■ **INSTRUCTIONS TO FOLLOW**
Copy all of the data that follows without altering a word.

Saved entries:
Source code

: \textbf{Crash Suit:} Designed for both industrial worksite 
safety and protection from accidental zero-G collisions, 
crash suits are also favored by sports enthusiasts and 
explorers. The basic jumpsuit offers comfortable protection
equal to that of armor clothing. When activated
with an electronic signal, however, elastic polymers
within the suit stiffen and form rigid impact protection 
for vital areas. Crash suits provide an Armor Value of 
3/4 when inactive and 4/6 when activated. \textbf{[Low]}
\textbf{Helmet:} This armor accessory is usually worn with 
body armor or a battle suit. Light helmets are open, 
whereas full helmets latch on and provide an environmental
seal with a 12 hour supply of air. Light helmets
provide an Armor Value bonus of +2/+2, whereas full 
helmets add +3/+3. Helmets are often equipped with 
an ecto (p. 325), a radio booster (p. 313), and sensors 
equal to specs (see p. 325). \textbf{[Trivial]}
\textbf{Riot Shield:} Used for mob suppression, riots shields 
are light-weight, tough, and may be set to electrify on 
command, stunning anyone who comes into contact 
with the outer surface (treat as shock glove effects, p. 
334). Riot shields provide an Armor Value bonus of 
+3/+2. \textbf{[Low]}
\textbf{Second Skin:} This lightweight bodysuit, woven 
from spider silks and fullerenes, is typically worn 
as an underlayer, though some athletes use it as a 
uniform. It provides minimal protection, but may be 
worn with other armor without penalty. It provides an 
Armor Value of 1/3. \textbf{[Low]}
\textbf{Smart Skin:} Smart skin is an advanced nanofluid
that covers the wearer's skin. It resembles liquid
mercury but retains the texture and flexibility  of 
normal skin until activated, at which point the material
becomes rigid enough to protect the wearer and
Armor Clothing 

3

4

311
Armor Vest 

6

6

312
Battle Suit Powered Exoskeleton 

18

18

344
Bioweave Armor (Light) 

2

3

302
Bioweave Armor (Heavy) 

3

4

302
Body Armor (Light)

■ **SOLUTION BELOW**
Source code

: \textbf{Crash Suit:} Designed for both industrial worksite 
safety and protection from accidental zero-G collisions, 
crash suits are also favored by sports enthusiasts and 
explorers. The basic jumpsuit offers comfortable protection
equal to that of armor clothing. When activated
with an electronic signal, however, elastic polymers
within the suit stiffen and form rigid impact protection 
for vital areas. Crash suits provide an Armor Value of 
3/4 when inactive and 4/6 when activated. \textbf{[Low]}
\textbf{Helmet:} This armor accessory is usually worn with 
body armor or a battle suit. Light helmets are open, 
whereas full helmets latch on and provide an environmental
seal with a 12 hour supply of air. Light helmets
provide an Armor Value bonus of +2/+2, whereas full 
helmets add +3/+3. Helmets are often equipped with 
an ecto (p. 325), a radio booster (p. 313), and sensors 
equal to specs (see p. 325). \textbf{[Trivial]}
\textbf{Riot Shield:} Used for mob suppression, riots shields 
are light-weight, tough, and may be set to electrify on 
command, stunning anyone who comes into contact 
with the outer surface (treat as shock glove effects, p. 
334). Riot shields provide an Armor Value bonus of 
+3/+2. \textbf{[Low]}
\textbf{Second Skin:} This lightweight bodysuit, woven 
from spider silks and fullerenes, is typically worn 
as an underlayer, though some athletes use it as a 
uniform. It provides minimal protection, but may be 
worn with other armor without penalty. It provides an 
Armor Value of 1/3. \textbf{[Low]}
\textbf{Smart Skin:} Smart skin is an advanced nanofluid
that covers the wearer's skin. It resembles liquid
mercury but retains the texture and flexibility  of 
normal skin until activated, at which point the material
becomes rigid enough to protect the wearer and
Armor Clothing 

3

4

311
Armor Vest 

6

6

312
Battle Suit Powered Exoskeleton 

18

18

344
Bioweave Armor (Light) 

2

3

302
Bioweave Armor (Heavy) 

3

4

302
Body Armor (Light)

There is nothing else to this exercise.